Seria uma forma de dar um desfecho para esses sete anos.
É sempre melhor ter um começo e um fim, do que algo inacabado.
Rebeca Ribeiro se movimentava devagar, nada parecida com a eficiência de sempre.
O curioso era que Samuel Batista não a apressava; apenas a observava em silêncio.
A luz sobre suas cabeças iluminava o arco definido de suas sobrancelhas, mas deixava seus olhos brilhantes mergulhados na sombra, ocultando qualquer emoção.

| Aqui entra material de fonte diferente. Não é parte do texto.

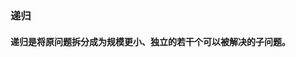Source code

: <!--
 * @Author: Aiden
 * @Date: 2020-09-12 16:28:27
 * @LastEditTime: 2020-09-12 16:31:26
 * @LastEditors: Aiden
 * @Descript
-->
### 递归
#### 递归是将原问题拆分成为规模更小、独立的若干个可以被解决的子问题。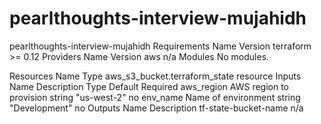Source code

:# pearlthoughts-interview-mujahidh
pearlthoughts-interview-mujahidh
Requirements
Name	Version
terraform	>= 0.12
Providers
Name	Version
aws	n/a
Modules
No modules.

Resources
Name	Type
aws_s3_bucket.terraform_state	resource
Inputs
Name	Description	Type	Default	Required
aws_region	AWS region to provision	string	"us-west-2"	no
env_name	Name of environment	string	"Development"	no
Outputs
Name	Description
tf-state-bucket-name	n/a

— Quer um pouco de água? — Rebeca Ribeiro perguntou assim que trocou de sapatos, tomando a iniciativa.
O que tinha de acontecer, aconteceria, não havia como evitar.
— Não, obrigado.
Rebeca Ribeiro serviu-se então de um copo de água quente para si.
Precisava tomar remédio.
Ao vê-la engolir os comprimidos, Samuel Batista franziu as sobrancelhas.
— Foi algo sério?
— O quê?
— Marina Domingos disse que você pediu atestado hoje porque se machucou no Carnaval — esclareceu Samuel Batista.
Só depois de três dias ele se lembrava de perguntar; não era tarde demais?
Depois de beber a água, Rebeca Ribeiro sentiu-se bem melhor.
Só então respondeu, sem pressa:
— Já não dói mais, e o remédio é para o estômago.
As sobrancelhas de Samuel Batista relaxaram por um instante, mas logo se franziram de novo.
— Procurou um médico?
— Sim.
— E o que ele disse?
— Que não posso beber álcool e preciso me cuidar direito.
As feições de Samuel Batista se fecharam ainda mais.
Ficava difícil saber se ele lamentava não poder mais contar com ela para ajudá-lo a beber, ou se se arrependia de ter forçado aquela situação por causa da Beatriz Luz naquela noite.
Rebeca Ribeiro achava que era mais provável a primeira opção.
Entretanto, Samuel Batista surpreendeu e disse algo raro:
— Tente não beber tanto daqui pra frente.
Rebeca Ribeiro teve vontade de abrir a janela para ver se o sol ia nascer pelo oeste no dia seguinte.
— Está bem — respondeu ela.
Afinal, já estava decidida a pedir demissão.
Samuel Batista, sempre sentado, levantou-se de repente e caminhou até ela.
O corpo humano é incrível — as feridas, aos poucos, se curam.
Por isso, agora o corte parecia menos assustador do que no início, embora ainda fosse longo, atravessando o braço.
— Vai ficar marca? — perguntou ele, olhando para Rebeca Ribeiro.
— Talvez sim, talvez não — respondeu ela, estranhando aquele lado atencioso de Samuel Batista.
Seria um último gesto de carinho?
Não precisava, sinceramente não precisava.
Rebeca Ribeiro puxou o braço de volta, a voz ficando mais fria.
— Veio aqui por outro motivo?
Era só para encerrar?
Mesmo que ele não dissesse, logo ela mesma colocaria um ponto final na história dos dois.
Samuel Batista passou os dedos longos pela lateral da cintura de Rebeca Ribeiro.
Era o ponto sensível dela, e Samuel Batista sabia disso melhor do que ninguém.
O corpo de Rebeca Ribeiro enrijeceu, estremecendo involuntariamente.
A voz grave do homem soou em seu ouvido:
— Já acabou?
No fim das contas, era esse o momento que chegava para eles.